Ugandan Catholic charity and relief organisation

Caritas Uganda is the official social development arm of the Catholic Church in Uganda. It has been operating since 1970 and is implementing social welfare and development projects all over the country, while also acting as a humanitarian relief agency when needed. Caritas Uganda is a member of Caritas Africa and of Caritas Internationalis.

== History ==

In 1958, the Uganda Episcopal Conference decided to establish the Commission of Social Service and Development, however the organisation only became operational in 1970 with activities supporting refugees in the Nakivale Refugee Settlement who had fled Rwanda.
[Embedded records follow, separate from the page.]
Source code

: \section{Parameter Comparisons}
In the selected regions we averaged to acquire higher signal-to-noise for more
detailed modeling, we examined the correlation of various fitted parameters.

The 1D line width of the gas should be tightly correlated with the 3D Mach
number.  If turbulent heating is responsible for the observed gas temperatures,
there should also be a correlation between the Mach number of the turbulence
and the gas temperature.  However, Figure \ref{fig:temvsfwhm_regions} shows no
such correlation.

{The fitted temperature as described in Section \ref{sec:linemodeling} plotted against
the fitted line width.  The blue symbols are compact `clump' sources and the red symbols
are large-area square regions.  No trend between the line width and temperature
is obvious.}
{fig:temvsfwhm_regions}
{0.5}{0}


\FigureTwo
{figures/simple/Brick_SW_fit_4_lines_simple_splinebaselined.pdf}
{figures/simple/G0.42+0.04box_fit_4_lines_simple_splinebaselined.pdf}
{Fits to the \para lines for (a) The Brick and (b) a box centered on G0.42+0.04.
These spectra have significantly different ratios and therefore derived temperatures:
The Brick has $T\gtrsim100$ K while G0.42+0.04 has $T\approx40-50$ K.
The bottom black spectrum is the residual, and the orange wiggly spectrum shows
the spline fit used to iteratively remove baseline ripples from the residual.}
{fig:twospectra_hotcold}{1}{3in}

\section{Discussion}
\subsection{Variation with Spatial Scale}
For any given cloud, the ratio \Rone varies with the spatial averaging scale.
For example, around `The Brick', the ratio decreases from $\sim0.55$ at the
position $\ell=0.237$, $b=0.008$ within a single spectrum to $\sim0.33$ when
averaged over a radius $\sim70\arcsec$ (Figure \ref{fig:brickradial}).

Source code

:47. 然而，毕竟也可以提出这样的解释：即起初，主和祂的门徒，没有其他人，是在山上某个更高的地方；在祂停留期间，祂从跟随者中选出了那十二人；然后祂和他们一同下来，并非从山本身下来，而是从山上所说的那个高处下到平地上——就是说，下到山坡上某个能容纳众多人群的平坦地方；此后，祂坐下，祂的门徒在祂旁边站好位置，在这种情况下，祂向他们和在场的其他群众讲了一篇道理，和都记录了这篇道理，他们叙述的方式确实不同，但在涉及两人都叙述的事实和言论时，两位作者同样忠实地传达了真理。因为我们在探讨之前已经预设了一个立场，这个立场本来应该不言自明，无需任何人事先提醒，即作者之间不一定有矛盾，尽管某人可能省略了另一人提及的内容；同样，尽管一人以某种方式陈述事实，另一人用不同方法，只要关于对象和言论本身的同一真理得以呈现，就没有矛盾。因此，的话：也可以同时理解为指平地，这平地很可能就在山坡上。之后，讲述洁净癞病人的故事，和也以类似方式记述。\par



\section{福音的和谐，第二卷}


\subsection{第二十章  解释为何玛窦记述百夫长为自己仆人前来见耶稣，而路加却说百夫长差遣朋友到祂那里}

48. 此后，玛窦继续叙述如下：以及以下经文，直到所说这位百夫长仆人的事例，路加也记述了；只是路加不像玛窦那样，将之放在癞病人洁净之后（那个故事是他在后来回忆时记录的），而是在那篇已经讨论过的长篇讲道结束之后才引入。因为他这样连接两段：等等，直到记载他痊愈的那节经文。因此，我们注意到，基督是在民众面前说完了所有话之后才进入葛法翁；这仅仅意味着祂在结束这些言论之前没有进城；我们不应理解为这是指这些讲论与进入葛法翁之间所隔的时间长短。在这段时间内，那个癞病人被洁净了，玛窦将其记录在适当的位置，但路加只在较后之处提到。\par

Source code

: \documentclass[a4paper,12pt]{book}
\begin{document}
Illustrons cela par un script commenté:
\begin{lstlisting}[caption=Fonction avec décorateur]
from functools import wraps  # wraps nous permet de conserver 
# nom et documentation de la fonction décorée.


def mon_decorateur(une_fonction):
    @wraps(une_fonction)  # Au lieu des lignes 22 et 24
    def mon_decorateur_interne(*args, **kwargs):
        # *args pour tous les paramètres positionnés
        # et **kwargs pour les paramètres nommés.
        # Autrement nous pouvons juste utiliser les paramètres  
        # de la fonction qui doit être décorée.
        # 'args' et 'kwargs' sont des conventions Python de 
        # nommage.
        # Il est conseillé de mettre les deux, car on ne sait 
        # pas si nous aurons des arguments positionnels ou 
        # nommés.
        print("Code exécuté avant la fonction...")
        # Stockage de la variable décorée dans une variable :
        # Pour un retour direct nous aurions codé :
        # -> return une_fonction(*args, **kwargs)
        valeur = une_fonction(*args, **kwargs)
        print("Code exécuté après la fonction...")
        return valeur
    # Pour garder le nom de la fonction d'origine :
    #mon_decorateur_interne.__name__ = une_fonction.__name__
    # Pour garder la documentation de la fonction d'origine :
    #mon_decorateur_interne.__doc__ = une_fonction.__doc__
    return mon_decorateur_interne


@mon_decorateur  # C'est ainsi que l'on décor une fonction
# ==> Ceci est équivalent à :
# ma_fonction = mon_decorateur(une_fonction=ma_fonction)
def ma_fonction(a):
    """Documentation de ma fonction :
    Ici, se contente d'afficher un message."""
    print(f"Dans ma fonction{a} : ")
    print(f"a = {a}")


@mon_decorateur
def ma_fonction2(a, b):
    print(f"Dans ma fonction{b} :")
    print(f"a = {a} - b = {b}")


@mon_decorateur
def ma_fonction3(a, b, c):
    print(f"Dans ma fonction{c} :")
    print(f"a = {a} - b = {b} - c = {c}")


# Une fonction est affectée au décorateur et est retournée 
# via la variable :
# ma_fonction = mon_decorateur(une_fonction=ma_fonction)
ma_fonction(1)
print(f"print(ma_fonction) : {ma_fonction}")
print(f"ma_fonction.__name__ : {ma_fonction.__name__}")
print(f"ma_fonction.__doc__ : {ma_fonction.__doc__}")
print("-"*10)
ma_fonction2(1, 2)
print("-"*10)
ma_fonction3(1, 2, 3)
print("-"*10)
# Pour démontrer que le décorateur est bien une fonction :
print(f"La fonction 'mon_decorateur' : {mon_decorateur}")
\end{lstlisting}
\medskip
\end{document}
The Commission went through an organisational crisis and a period of renewal in the late 1990s, and in June 1999, the Bishops of Uganda renamed it to Caritas Uganda.

== Structure ==
Caritas Uganda consist of a national office and 19 diocesan offices. These 19 diocesan offices are the following:

The Central Archdiocesan Province Caritas Association (CAPCA) is a consortium of the five diocesan Caritas organisations of the Ecclesiastical Province of Kampala as well as of the Tusuubira Women's Development Agency (TWDA).

The 19 diocesan organisations in turn coordinate the work of more than 470 Caritas structures at parish level, firmly rooted in the local communities and ensuring a capillary presence all over the country.

== Work ==

Caritas Uganda provides social services for the most vulnerable members of Ugandan society and implements development projects aimed at reducing overall poverty levels. In addition, the organisation is a humanitarian relief actor supporting communities facing emergency situations. The various Caritas organisations in Uganda are active in the field of agriculture, microfinance, WASH, healthcare and preventive health including activities for persons affected by HIV/AIDS, environmental protection, and peacebuilding.

The national office is also involved in advocacy work in Uganda as well as internationally, and supports the work of the diocesan Caritas organisations with institutional capacity strengthening activities.

To implements its activities, Caritas Uganda receives funding from a series of international NGO partners, in addition to collaborating with other local partners.